START Materials provided

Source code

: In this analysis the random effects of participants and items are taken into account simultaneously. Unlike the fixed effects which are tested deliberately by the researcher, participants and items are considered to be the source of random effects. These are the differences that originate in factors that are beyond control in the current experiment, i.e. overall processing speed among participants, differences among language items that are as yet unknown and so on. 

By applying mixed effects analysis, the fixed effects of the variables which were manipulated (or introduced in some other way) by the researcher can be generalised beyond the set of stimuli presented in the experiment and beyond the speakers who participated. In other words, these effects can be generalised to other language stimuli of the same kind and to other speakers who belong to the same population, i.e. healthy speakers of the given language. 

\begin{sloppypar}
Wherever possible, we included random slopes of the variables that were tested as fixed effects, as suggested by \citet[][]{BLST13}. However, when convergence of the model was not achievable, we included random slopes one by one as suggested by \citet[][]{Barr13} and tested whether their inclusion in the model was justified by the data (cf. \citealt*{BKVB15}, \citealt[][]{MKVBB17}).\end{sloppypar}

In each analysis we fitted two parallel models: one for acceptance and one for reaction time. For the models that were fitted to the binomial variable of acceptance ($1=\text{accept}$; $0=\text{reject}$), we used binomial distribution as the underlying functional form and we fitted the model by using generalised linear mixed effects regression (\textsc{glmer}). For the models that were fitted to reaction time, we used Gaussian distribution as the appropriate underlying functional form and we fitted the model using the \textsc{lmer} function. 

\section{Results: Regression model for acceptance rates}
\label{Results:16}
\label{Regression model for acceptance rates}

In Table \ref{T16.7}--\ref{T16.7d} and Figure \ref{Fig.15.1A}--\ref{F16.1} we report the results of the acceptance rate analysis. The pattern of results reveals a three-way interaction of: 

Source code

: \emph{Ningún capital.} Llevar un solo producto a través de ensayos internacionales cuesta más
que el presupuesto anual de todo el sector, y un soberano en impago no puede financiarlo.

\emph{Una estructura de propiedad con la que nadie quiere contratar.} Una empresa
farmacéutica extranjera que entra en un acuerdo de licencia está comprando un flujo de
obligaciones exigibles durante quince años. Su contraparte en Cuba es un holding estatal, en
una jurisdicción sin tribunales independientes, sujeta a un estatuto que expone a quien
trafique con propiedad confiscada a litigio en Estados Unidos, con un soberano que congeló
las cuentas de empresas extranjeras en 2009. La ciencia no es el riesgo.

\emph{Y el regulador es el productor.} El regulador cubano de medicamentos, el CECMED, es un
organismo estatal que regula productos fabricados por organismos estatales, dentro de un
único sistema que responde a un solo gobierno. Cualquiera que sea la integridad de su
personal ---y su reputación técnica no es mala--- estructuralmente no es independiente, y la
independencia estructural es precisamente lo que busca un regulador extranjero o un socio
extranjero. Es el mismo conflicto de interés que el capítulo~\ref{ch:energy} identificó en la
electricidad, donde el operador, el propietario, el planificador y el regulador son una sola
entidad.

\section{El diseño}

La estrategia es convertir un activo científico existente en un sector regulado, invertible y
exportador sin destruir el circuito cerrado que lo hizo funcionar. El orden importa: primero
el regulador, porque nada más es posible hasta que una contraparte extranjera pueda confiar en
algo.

END Materials provided

- [Exercise instructions]: Please reproduce exactly the lines above, beginning with the first and ending with the line that contains "Wherever possible, we", and include nothing outside that range.

- [Task response]:
Source code

: In this analysis the random effects of participants and items are taken into account simultaneously. Unlike the fixed effects which are tested deliberately by the researcher, participants and items are considered to be the source of random effects. These are the differences that originate in factors that are beyond control in the current experiment, i.e. overall processing speed among participants, differences among language items that are as yet unknown and so on. 

By applying mixed effects analysis, the fixed effects of the variables which were manipulated (or introduced in some other way) by the researcher can be generalised beyond the set of stimuli presented in the experiment and beyond the speakers who participated. In other words, these effects can be generalised to other language stimuli of the same kind and to other speakers who belong to the same population, i.e. healthy speakers of the given language. 

\begin{sloppypar}
Wherever possible, we included random slopes of the variables that were tested as fixed effects, as suggested by \citet[][]{BLST13}. However, when convergence of the model was not achievable, we included random slopes one by one as suggested by \citet[][]{Barr13} and tested whether their inclusion in the model was justified by the data (cf. \citealt*{BKVB15}, \citealt[][]{MKVBB17}).\end{sloppypar}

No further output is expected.